Leetcode: Ipo
502. IPO
Note that, at any point, if we know what is the most profitable project within our current budget, we can solve this problem. That is the single most important observation required. Then we can just sort the (capital, project) pair by capital and keep taking the most profitable project within our current capital.
import java.util.*
class Solution {
fun findMaximizedCapital(k: Int, w: Int, profits: IntArray, capital: IntArray): Int {
val profitsAndCapitalSortedByCapital = profits.zip(capital).sortedBy { it.second }
val availableProfitCounts = TreeMap<Int, Int>()
var (projectsDone, capitalIterator, totalCapital) = listOf(0, 0, w)

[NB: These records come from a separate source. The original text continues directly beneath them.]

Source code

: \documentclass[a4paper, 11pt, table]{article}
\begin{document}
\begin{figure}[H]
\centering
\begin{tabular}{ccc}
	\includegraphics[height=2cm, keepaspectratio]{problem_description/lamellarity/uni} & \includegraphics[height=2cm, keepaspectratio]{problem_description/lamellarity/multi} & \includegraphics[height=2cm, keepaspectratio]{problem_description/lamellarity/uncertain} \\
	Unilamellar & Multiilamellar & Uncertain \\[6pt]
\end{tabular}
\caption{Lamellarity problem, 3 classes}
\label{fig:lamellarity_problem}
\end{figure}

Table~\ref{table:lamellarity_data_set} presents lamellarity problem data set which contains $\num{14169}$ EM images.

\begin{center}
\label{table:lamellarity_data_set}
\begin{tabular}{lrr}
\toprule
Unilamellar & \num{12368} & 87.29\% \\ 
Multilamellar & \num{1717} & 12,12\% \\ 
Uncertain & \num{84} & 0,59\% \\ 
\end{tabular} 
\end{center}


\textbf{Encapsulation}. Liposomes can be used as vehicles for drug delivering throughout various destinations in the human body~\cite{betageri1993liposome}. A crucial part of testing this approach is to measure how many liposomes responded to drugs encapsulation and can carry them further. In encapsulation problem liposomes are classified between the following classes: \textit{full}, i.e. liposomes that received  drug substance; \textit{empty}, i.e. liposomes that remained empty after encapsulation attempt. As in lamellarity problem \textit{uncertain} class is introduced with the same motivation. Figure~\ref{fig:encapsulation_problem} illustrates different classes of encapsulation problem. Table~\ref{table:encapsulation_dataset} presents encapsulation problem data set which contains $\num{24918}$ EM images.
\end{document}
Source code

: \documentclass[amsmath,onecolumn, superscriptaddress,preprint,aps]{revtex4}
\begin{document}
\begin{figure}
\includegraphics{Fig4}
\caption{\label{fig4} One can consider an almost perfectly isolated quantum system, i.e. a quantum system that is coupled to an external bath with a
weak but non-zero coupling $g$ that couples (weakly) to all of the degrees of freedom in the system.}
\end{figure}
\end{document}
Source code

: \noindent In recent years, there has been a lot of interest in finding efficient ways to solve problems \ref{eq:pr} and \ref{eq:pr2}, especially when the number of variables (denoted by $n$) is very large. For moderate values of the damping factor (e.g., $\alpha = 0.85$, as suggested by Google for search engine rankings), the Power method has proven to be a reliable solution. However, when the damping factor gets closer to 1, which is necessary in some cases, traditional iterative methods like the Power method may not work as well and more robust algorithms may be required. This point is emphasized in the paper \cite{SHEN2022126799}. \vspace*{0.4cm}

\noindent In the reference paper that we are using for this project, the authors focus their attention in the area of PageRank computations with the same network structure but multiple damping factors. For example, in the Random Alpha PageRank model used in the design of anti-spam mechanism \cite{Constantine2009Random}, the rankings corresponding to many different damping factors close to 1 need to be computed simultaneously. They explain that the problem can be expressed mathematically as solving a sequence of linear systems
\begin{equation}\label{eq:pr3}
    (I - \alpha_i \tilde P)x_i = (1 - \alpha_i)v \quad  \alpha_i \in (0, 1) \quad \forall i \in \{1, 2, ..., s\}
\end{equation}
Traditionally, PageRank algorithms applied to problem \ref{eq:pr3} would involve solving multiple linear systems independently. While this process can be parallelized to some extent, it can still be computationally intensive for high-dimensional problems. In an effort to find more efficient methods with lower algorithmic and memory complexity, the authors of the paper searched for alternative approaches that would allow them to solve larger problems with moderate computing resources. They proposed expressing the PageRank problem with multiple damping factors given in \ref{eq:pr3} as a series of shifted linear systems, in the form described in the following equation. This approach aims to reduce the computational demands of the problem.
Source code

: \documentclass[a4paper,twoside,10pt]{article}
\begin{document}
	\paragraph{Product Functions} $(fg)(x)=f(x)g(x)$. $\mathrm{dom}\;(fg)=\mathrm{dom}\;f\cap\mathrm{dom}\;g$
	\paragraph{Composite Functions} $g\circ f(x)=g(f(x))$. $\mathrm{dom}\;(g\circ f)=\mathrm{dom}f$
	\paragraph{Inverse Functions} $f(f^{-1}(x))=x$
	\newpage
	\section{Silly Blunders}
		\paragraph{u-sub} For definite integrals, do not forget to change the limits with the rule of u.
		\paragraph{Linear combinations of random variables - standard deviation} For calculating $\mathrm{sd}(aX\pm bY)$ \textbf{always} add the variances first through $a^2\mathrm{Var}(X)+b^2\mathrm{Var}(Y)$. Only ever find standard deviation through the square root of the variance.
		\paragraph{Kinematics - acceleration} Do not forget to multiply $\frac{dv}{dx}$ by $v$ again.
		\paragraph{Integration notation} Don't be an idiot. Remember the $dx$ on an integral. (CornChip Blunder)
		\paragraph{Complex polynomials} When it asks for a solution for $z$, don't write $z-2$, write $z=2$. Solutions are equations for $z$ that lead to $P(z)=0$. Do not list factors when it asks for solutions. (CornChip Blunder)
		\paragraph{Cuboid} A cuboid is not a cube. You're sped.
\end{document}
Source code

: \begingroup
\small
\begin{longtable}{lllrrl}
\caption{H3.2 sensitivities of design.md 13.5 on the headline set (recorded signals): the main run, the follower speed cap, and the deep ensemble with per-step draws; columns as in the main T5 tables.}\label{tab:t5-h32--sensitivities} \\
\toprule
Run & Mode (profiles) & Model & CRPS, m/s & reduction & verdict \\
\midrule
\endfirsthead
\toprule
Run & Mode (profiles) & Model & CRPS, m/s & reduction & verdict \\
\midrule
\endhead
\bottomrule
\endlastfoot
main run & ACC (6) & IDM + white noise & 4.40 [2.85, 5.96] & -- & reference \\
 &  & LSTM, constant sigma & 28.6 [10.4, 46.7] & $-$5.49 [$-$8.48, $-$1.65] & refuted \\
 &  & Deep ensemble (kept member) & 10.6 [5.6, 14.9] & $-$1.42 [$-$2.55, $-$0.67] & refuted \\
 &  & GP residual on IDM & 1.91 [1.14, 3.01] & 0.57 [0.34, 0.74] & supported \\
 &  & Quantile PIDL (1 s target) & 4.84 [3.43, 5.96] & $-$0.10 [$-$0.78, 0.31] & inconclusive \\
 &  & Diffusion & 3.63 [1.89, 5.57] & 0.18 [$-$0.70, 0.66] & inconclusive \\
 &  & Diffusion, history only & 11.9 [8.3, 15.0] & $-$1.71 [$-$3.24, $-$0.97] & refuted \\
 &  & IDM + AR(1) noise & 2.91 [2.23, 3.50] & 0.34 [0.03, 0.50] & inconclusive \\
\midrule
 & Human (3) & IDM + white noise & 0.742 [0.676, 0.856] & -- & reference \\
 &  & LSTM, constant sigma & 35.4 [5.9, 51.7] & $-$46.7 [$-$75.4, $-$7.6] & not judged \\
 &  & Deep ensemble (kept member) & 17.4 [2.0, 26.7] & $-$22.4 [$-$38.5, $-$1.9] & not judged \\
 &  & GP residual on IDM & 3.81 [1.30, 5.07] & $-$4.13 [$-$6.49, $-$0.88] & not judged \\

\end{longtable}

while (projectsDone < k) {
// make profits available which has required capital <= totalCapital
while (capitalIterator < profitsAndCapitalSortedByCapital.size &&
profitsAndCapitalSortedByCapital[capitalIterator].second <= totalCapital
) {
val profit = profitsAndCapitalSortedByCapital[capitalIterator].first
availableProfitCounts[profit] = availableProfitCounts.getOrDefault(profit, 0) + 1
capitalIterator++
}
if (availableProfitCounts.isEmpty()) break // hopeless
// take the max available profit
availableProfitCounts.pollLastEntry().let { (maxProfit, freq) ->
totalCapital += maxProfit
projectsDone++
if (freq > 1) availableProfitCounts[maxProfit] = freq - 1
}
}
return totalCapital
}
}